# TASK STATEMENT:
Copy each line below in which the word "username" occurs.

Collected data entries

====================

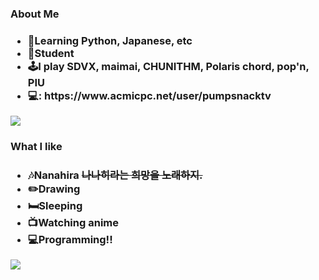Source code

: <h3>About Me<h3>
<ul>
  <li>📖Learning Python, Japanese, etc</li>
  <li>‍🏫Student</li>
  <li>🕹️I play SDVX, maimai, CHUNITHM, Polaris chord, pop'n, PIU</li>
  <li>💻: https://www.acmicpc.net/user/pumpsnacktv</li>
</ul>

<img src="http://mazassumnida.wtf/api/v2/generate_badge?boj=pumpsnacktv"/>
<h3>What I like<h3>
<ul>
  <li>🎶Nanahira <del>나나히라는 희망을 노래하지.</del> </li>
  <li>✏️Drawing</li>
  <li>🛏️Sleeping</li>
  <li>📺Watching anime</li>
  <li>💻Programming!!</li>
</ul>
<img src="https://github.com/user-attachments/assets/36d89b77-c356-4a2c-b4d0-ffd195bd5d8e"/>

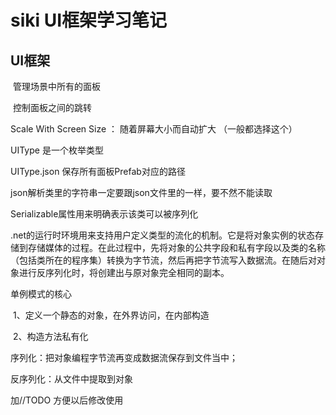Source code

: # siki UI框架学习笔记

## UI框架

​	管理场景中所有的面板

​	控制面板之间的跳转



Scale With Screen Size ： 随着屏幕大小而自动扩大 （一般都选择这个）

UIType 是一个枚举类型

UIType.json 保存所有面板Prefab对应的路径

json解析类里的字符串一定要跟json文件里的一样，要不然不能读取

Serializable属性用来明确表示该类可以被序列化

.net的运行时环境用来支持用户定义类型的流化的机制。它是将对象实例的状态存储到存储媒体的过程。在此过程中，先将对象的公共字段和私有字段以及类的名称（包括类所在的程序集）转换为字节流，然后再把字节流写入数据流。在随后对对象进行反序列化时，将创建出与原对象完全相同的副本。

单例模式的核心

​	1、定义一个静态的对象，在外界访问，在内部构造

​	2、构造方法私有化

序列化：把对象编程字节流再变成数据流保存到文件当中；

反序列化：从文件中提取到对象

加//TODO 方便以后修改使用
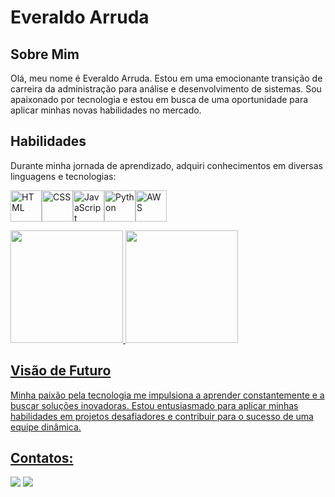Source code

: # Everaldo Arruda

## Sobre Mim
Olá, meu nome é Everaldo Arruda. Estou em uma emocionante transição de carreira da administração para análise e desenvolvimento de sistemas. Sou apaixonado por tecnologia e estou em busca de uma oportunidade para aplicar minhas novas habilidades no mercado.

## Habilidades
Durante minha jornada de aprendizado, adquiri conhecimentos em diversas linguagens e tecnologias:


<img src="https://upload.wikimedia.org/wikipedia/commons/6/61/HTML5_logo_and_wordmark.svg" alt="HTML" width="50" height="50"><img src="https://upload.wikimedia.org/wikipedia/commons/d/d5/CSS3_logo_and_wordmark.svg" alt="CSS" width="50" height="50"><img src="https://upload.wikimedia.org/wikipedia/commons/6/6a/JavaScript-logo.png" alt="JavaScript" width="50" height="50"><img src="https://upload.wikimedia.org/wikipedia/commons/c/c3/Python-logo-notext.svg" alt="Python" width="50" height="50"><img src="https://upload.wikimedia.org/wikipedia/commons/9/93/Amazon_Web_Services_Logo.svg" alt="AWS" width="50" height="50">

<div>
<a href="https://github.com/seu-usuário-aqui">
<img loading="lazy" height="180em" src="https://github-readme-stats.vercel.app/api/top-langs/?username=Everaldoarruda&layout=compact&langs_count=7&theme=dracula"/>
<img loading="lazy" height="180em" src="https://github-readme-stats.vercel.app/api?username=Everaldoarruda&show_icons=true&theme=dracula&include_all_commits=true&count_private=true"/>
</div>

## Visão de Futuro
Minha paixão pela tecnologia me impulsiona a aprender constantemente e a buscar soluções inovadoras. Estou entusiasmado para aplicar minhas habilidades em projetos desafiadores e contribuir para o sucesso de uma equipe dinâmica.

## Contatos:

<div>


<a href = "mailto:dev.ejmarf@gmail.com"><img loading="lazy" src="https://img.shields.io/badge/Gmail-D14836?style=for-the-badge&logo=gmail&logoColor=white" target="_blank"></a>
<a href="https://www.linkedin.com/in/everaldoarruda" target="_blank"><img loading="lazy" src="https://img.shields.io/badge/-LinkedIn-%230077B5?style=for-the-badge&logo=linkedin&logoColor=white" target="_blank"></a>   
</div>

====================

# EXERCISE OUTPUT:
<img loading="lazy" height="180em" src="https://github-readme-stats.vercel.app/api/top-langs/?username=Everaldoarruda&layout=compact&langs_count=7&theme=dracula"/>
<img loading="lazy" height="180em" src="https://github-readme-stats.vercel.app/api?username=Everaldoarruda&show_icons=true&theme=dracula&include_all_commits=true&count_private=true"/>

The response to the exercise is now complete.